Painting a boat with Devoe 379, primed with 201. Problem I am having a hard time getting rid of orange peel without over thinning. In the past I have used airless with good results for the type of finish required but I want to get a good slick finish on this project. Have tried HVLP both Conventional and Turbine and RP or HTE. Is it possible to get a slick paint job with such a high solids paint? What process would work best. Thinking about trying a fine tip on airless but not sure how good of a finish I would get. Any suggestions would be appreciated.


----------



## Goode Painters (Jan 1, 2011)

i thought you they didnt make devoe anymore


----------



## rcdif (Aug 8, 2011)

ICI sells it I like it good industrial paint not sure if it is the right paint for what I am doing with it


----------



## CApainter (Jun 29, 2007)

Are you thinning it up to 20% with the No. 5 thinner? http://www.spec-tec.co.nz/altex/Devthane3791.pdf You may have to apply several thin coats instead of one thick coat in order to get it to level better. I've sprayed this product, and it doesn't provide as smooth of a finish as say a single stage automotive polyurethane by Nason.


----------



## ibsocal (Apr 17, 2007)

rcdif said:


> Painting a boat with Devoe 379, primed with 201. Problem I am having a hard time getting rid of orange peel without over thinning. In the past I have used airless with good results for the type of finish required but I want to get a good slick finish on this project. Have tried HVLP both Conventional and Turbine and RP or HTE. Is it possible to get a slick paint job with such a high solids paint? What process would work best. Thinking about trying a fine tip on airless but not sure how good of a finish I would get. Any suggestions would be appreciated.

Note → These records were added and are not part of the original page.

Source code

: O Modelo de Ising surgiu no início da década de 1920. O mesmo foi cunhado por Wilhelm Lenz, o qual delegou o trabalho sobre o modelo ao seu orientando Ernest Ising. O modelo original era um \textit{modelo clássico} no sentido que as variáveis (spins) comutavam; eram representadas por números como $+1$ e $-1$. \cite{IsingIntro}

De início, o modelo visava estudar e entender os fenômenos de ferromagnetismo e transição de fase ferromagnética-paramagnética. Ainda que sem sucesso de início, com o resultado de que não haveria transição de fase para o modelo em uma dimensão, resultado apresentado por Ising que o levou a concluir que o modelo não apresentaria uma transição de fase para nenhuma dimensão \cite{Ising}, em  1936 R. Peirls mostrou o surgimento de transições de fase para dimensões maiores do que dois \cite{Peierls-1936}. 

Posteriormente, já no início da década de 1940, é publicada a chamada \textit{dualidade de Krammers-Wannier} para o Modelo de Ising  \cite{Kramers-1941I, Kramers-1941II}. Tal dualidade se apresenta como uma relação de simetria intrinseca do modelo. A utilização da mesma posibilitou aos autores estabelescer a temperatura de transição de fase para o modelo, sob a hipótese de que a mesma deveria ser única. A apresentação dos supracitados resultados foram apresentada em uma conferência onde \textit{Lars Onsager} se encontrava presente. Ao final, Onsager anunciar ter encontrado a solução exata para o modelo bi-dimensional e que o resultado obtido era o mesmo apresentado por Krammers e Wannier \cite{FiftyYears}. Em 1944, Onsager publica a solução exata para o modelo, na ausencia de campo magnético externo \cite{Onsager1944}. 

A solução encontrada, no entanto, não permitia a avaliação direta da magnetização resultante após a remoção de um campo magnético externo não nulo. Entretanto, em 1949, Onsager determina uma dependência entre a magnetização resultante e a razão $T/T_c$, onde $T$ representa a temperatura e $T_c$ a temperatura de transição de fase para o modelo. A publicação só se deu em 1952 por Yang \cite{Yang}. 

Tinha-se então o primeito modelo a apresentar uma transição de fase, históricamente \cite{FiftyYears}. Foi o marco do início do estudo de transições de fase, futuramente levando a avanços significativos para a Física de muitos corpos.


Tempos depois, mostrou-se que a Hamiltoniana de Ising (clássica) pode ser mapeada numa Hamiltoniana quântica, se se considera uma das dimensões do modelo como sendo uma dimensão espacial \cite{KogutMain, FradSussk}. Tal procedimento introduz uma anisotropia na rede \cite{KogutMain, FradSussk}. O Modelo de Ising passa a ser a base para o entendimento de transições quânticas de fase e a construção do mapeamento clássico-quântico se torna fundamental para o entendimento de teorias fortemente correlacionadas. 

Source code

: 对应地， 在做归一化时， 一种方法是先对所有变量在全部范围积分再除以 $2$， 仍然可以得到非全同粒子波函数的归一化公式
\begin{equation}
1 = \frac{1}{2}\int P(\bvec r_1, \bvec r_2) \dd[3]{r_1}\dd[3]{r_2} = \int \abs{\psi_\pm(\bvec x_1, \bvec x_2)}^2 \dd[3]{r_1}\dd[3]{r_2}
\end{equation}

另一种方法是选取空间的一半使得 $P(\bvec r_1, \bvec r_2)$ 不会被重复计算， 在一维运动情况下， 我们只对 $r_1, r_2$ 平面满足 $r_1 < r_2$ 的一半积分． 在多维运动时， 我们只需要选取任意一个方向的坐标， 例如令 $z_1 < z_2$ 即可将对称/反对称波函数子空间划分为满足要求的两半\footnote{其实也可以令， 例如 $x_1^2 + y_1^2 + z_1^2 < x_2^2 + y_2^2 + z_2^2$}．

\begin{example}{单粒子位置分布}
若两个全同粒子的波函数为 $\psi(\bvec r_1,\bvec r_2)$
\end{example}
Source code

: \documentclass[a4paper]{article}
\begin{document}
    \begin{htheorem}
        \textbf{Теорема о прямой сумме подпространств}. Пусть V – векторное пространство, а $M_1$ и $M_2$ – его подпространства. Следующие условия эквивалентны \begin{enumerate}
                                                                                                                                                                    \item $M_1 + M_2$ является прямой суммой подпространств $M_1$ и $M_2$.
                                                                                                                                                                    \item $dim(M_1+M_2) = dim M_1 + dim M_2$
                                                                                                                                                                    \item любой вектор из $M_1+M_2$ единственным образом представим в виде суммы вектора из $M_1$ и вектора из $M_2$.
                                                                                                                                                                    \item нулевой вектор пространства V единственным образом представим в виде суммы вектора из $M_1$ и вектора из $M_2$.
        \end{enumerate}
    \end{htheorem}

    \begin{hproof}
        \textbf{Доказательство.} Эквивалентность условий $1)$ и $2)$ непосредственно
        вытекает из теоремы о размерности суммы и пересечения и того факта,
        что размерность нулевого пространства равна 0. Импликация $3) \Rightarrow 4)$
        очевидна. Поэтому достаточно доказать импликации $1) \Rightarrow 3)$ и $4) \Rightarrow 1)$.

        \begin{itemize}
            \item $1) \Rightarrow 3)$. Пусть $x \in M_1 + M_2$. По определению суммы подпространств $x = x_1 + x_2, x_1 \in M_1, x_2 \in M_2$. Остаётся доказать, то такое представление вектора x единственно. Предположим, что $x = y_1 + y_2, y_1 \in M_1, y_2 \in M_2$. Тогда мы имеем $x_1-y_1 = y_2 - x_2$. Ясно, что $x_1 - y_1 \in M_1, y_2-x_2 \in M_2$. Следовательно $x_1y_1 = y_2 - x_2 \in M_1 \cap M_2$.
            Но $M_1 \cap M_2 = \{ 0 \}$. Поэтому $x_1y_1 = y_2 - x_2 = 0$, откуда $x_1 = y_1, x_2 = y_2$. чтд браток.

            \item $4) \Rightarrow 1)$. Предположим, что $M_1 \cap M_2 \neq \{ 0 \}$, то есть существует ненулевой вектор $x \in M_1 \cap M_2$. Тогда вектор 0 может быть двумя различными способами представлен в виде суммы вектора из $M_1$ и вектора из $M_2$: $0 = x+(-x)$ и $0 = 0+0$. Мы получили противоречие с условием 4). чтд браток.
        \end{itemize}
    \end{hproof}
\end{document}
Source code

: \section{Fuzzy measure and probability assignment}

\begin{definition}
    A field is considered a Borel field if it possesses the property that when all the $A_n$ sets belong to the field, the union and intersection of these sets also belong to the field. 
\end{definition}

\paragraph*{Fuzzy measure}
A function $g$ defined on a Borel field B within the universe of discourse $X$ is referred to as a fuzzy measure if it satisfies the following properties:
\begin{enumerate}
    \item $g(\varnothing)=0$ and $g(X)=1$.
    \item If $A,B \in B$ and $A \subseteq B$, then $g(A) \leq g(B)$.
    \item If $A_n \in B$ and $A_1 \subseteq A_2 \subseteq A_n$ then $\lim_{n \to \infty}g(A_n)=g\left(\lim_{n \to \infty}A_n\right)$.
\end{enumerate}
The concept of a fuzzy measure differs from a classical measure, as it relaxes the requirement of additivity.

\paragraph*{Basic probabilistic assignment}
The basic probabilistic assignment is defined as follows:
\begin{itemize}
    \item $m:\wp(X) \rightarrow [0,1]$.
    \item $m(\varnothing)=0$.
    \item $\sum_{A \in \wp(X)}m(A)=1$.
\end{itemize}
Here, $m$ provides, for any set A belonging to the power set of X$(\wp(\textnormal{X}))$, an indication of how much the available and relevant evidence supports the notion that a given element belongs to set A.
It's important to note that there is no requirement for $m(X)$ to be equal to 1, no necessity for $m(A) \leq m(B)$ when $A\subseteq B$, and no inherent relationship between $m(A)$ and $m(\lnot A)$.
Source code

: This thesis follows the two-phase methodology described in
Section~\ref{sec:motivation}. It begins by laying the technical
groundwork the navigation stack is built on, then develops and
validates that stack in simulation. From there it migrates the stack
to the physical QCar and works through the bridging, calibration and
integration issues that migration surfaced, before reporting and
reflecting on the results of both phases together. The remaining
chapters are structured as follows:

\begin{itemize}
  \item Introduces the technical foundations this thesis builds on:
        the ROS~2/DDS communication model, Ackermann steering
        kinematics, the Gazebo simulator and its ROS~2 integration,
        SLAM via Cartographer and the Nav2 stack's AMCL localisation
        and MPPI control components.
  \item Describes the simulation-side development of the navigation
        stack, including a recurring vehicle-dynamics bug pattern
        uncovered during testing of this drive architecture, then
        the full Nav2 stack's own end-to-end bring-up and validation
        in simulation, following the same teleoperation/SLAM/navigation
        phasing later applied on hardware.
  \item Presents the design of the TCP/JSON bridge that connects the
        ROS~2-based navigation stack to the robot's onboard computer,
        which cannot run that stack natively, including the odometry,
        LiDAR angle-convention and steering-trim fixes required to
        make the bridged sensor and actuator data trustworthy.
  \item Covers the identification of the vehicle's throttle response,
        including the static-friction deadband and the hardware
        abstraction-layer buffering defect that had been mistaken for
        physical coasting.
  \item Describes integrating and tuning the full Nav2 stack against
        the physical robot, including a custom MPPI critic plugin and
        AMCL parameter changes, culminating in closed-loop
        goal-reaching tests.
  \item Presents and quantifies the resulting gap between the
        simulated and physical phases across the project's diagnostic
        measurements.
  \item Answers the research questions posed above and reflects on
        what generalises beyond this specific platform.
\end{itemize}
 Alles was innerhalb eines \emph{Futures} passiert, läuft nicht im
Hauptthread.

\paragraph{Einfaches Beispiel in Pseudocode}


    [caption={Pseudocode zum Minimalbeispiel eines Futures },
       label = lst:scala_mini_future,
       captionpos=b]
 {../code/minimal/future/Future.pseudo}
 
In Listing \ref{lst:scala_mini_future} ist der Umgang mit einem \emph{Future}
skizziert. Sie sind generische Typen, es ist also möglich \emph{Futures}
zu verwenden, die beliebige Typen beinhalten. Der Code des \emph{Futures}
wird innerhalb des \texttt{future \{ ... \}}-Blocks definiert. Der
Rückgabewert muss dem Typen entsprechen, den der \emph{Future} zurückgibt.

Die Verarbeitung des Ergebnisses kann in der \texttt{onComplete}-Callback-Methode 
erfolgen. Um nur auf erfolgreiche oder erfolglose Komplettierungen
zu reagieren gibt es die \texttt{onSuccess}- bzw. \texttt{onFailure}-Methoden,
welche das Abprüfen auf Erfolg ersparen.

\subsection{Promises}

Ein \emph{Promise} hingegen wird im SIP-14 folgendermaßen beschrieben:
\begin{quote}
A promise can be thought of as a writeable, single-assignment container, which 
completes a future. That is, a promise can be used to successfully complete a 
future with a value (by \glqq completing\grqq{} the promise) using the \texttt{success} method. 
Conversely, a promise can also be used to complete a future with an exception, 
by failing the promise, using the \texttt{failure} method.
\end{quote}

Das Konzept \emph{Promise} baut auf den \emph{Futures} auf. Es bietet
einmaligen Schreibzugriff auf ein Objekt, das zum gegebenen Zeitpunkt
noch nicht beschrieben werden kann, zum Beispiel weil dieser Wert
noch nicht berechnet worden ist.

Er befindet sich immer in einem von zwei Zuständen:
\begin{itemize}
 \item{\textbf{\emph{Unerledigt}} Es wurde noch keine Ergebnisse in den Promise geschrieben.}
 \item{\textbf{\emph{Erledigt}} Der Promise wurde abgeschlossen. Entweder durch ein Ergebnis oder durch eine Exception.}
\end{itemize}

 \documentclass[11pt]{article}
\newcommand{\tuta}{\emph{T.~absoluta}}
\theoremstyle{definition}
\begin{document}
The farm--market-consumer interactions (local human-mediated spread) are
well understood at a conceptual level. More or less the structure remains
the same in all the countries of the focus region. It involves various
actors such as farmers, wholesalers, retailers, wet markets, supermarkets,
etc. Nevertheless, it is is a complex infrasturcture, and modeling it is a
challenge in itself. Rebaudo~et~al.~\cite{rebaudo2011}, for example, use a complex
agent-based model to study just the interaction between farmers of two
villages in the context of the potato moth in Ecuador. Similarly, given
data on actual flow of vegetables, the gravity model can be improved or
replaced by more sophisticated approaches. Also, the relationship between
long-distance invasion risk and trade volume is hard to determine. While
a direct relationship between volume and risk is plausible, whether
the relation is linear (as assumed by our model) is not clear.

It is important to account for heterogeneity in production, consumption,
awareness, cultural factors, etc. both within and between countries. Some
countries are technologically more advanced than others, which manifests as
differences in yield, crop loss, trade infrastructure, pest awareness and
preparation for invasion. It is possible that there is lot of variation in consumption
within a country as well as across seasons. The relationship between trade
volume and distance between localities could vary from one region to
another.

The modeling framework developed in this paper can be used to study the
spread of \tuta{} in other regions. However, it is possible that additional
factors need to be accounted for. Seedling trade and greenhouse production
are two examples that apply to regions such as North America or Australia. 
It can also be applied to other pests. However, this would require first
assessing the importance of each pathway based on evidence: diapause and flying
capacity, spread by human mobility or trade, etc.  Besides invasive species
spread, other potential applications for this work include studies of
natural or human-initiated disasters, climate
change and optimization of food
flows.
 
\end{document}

It is doable with hvlp or turbine hvlp systems.make sure the 201 (no orange feel) is sanded smooth prior to top coating.
for all kinds of tips and tricks on applying 379/urethanes go to the BRAOA website and search devoe or 379.
I would put a link but dont know how,great 411 @ the forum.


----------



## rcdif (Aug 8, 2011)

Thanks all for the help looks like I need to thin than more than 15 percent how much thinner can be used before the products duaribilty suffers? How much thinner are others using 379 having to thin in order to get it to flow properly. I think 17T is a bit slower thinking about using.


----------



## ibsocal (Apr 17, 2007)

No Bs check out the BRAOA,lots of advise on 379.................
I personally would use Pro thane 4800 for freeboards/top sides great shine and durabillty made by Pro line Paints in San Diego for industrial and marine use.Sherwin williams owns them so you might can get some from your local SW.


----------



## NACE (May 16, 2008)

Just a thought, but how much area are you doing? Can you use the method used on most boats that have AwlGrip and roll and flag with a white china bristle? Is this below the water line? Devthane 379 is a very high performing aliphatic urethane but may not give automotive finish results with spray application.


----------